What is needed >>
Show every line below where "treinamento" appears.

Provided entries >>
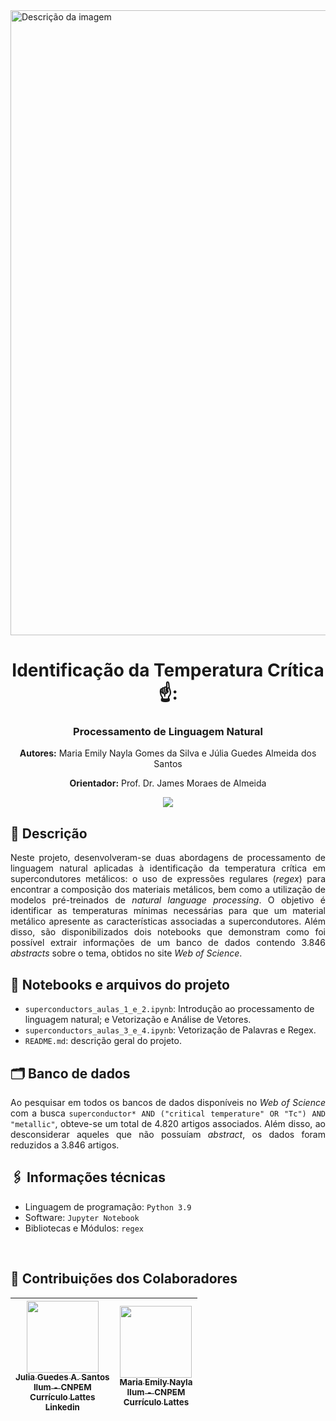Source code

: <img src="https://pages.cnpem.br/workshopbioimagens/wp-content/uploads/sites/166/2023/06/logo-ilum-2048x382.png" alt="Descrição da imagem" style="width: 1000px; height: auto; ">

<h1 align="center">Identificação da Temperatura Crítica ☝️:</h1>
<h3 align="center">Processamento de Linguagem Natural</h3>

<p align="center"><strong>Autores:</strong> Maria Emily Nayla Gomes da Silva e Júlia Guedes Almeida dos Santos</p>
<p align="center"><strong>Orientador:</strong> Prof. Dr. James Moraes de Almeida</p>

<p align="center">
<img loading="lazy" src="http://img.shields.io/static/v1?label=STATUS&message=EM%20DESENVOLVIMENTO&color=GREEN&style=for-the-badge"/>
</p>


## 📝 Descrição
<p align="justify">
Neste projeto, desenvolveram-se duas abordagens de processamento de linguagem natural aplicadas à identificação da temperatura crítica em supercondutores metálicos: o uso de expressões regulares (<i>regex</i>) para encontrar a composição dos materiais metálicos, bem como a utilização de modelos pré-treinados de <i>natural language processing</i>. O objetivo é identificar as temperaturas mínimas necessárias para que um material metálico apresente as características associadas a supercondutores. Além disso, são disponibilizados dois notebooks que demonstram como foi possível extrair informações de um banco de dados contendo 3.846 <i>abstracts</i> sobre o tema, obtidos no site <i>Web of Science</i>.
</p>

## 📔 Notebooks e arquivos do projeto
 <!-- 
* `Imagens`: Pasta contento figuras utilizadas no README e o código para gerar a imagem de visualização do *dataset*.
  - `24Imagens_MNIST.png`: imagem de visualização do *dataset*.
  - `Construcao-Figura-24Imagens_MNIST.ipynb`: código para gerar a imagem de visualização do *dataset*.
  - `Matriz de Confusão - MNIST.png`: previsão obtida pela rede treinada.
  - `logos_ilum_cnpem_mcti_mec.jpg`: logotipos da institução na qual tal projeto foi realizado e seus vínculos.
* `CNN.ipynb`: caderno principal do projeto, com o *download* do *dataset* MNIST, além de construção, treinamento, teste e resultados obtidos com a CNN.
--->

* `superconductors_aulas_1_e_2.ipynb`: Introdução ao processamento de linguagem natural; e Vetorização e Análise de Vetores.
* `superconductors_aulas_3_e_4.ipynb`: Vetorização de Palavras e Regex.
* `README.md`: descrição geral do projeto.
  
## 🗂️ Banco de dados
<p align="justify">
Ao pesquisar em todos os bancos de dados disponíveis no <i>Web of Science</i> com a busca <code>superconductor* AND ("critical temperature" OR "Tc") AND "metallic"</code>, obteve-se um total de 4.820 artigos associados. Além disso, ao desconsiderar aqueles que não possuíam <i>abstract</i>, os dados foram reduzidos a 3.846 artigos.
</p>

<!-- 
## 🏋️‍♀️ Encontrando a temperatura crítica

### Regex

### NLP



## 🔢 Resultados Obtidos
<p align="justify">Os resultados obtidos foram excelentes. A baixa variabilidade dos dados, aliada ao grande número de exemplos e ao uso de uma ferramenta otimizada, a biblioteca Lightning, justifica a matriz de confusão apresentada a seguir, bem como a acurácia superior a 98% alcançada com apenas duas épocas. A concentração da densidade de predições na diagonal principal revela a qualidade do modelo, indicando que ele não está sobreajustado, mas sim realizando uma grande quantidade de previsões corretas.</p>
<p> </p>
<div align="center">
  <img src="Imagens/Matriz de Confusão - MNIST.png" alt="Descrição da imagem" width="500"/>
</div>


## 😁 Conclusão
<p align="justify">A biblioteca Lightning mostrou-se bastante eficiente para lidar com os dados disponíveis. Especificamente, trabalhamos com um grande volume de dados e com baixa variabilidade entre os exemplos. Ainda assim, apenas duas épocas de treinamento com três filtros foram suficientes para alcançar uma acurácia superior a 98%. Dessa forma, consideramos essa ferramenta bastante poderosa.</p>
 -->

## 🖇️ Informações técnicas
* Linguagem de programação: `Python 3.9`
* Software:  `Jupyter Notebook`
* Bibliotecas e Módulos: `regex`
<br>

 <!--
## 👩‍🦳 Referências
$1.$ [**Nicola, Nicholas Di. “nicholas-dinicola/Lightning-Series"**](https://github.com/nicholas-dinicola/Lightning-Series)  
Acesso em 12 de abril de 2025. 

$2.$ [**GeeksforGeeks. “MNIST Dataset : Practical Applications Using Keras and PyTorch"**](https://www.geeksforgeeks.org/mnist-dataset/)  
Acesso em 12 de abril de 2025.

$3.$ **JAMES, Gareth; et al. An Introduction to Statistical Learning with Applications in Python.** 1. ed. Cham: Springer, 2023. p. 399–411.
 -->


## 🧠 Contribuições dos Colaboradores
| [<img loading="lazy" src="https://avatars.githubusercontent.com/u/172424779?v=4" width=115><br><sub>Julia Guedes A. Santos</sub>](https://github.com/JuliaGuedesASantos)<br> [<sub>Ilum - CNPEM</sub>](https://ilum.cnpem.br/)<br> [<sub>Currículo Lattes</sub>](https://lattes.cnpq.br/9504021537643847)<br> [<sub>Linkedin</sub>](https://www.linkedin.com/in/j%C3%BAlia-guedes-546542283/) | [<img loading="lazy" src="https://avatars.githubusercontent.com/u/172424897?v=4" width=115><br><sub> Maria Emily Nayla</sub>](https://github.com/MEmilyGomes)<br> [<sub>Ilum - CNPEM</sub>](https://ilum.cnpem.br/)<br> [<sub>Currículo Lattes</sub>](http://lattes.cnpq.br/9482558334105708)<br> |
| :---: | :---: | 

<!--
#### Para o Projeto:
* Emily Gomes: Atualizações na construção, treinamento e análise da previsão de uma CNN utilizando o Lightning.
* Yasmin Shimizu: Atualizações na construção, treinamento e análise da previsão de uma CNN utilizando o Lightning.

#### Para o Repositório GitHub:
* Emily Gomes: README e upload do notebook Jupyter referente a construção, treinamento e previsão da CNN.
* Yasmin Shimizu: README, upload de imagens e upload do notebook Jupyter referente à figura "24Imagens_MNIST.png".
 -->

Exercise response >>
* `CNN.ipynb`: caderno principal do projeto, com o *download* do *dataset* MNIST, além de construção, treinamento, teste e resultados obtidos com a CNN.
<p align="justify">A biblioteca Lightning mostrou-se bastante eficiente para lidar com os dados disponíveis. Especificamente, trabalhamos com um grande volume de dados e com baixa variabilidade entre os exemplos. Ainda assim, apenas duas épocas de treinamento com três filtros foram suficientes para alcançar uma acurácia superior a 98%. Dessa forma, consideramos essa ferramenta bastante poderosa.</p>
* Emily Gomes: Atualizações na construção, treinamento e análise da previsão de uma CNN utilizando o Lightning.
* Yasmin Shimizu: Atualizações na construção, treinamento e análise da previsão de uma CNN utilizando o Lightning.
* Emily Gomes: README e upload do notebook Jupyter referente a construção, treinamento e previsão da CNN.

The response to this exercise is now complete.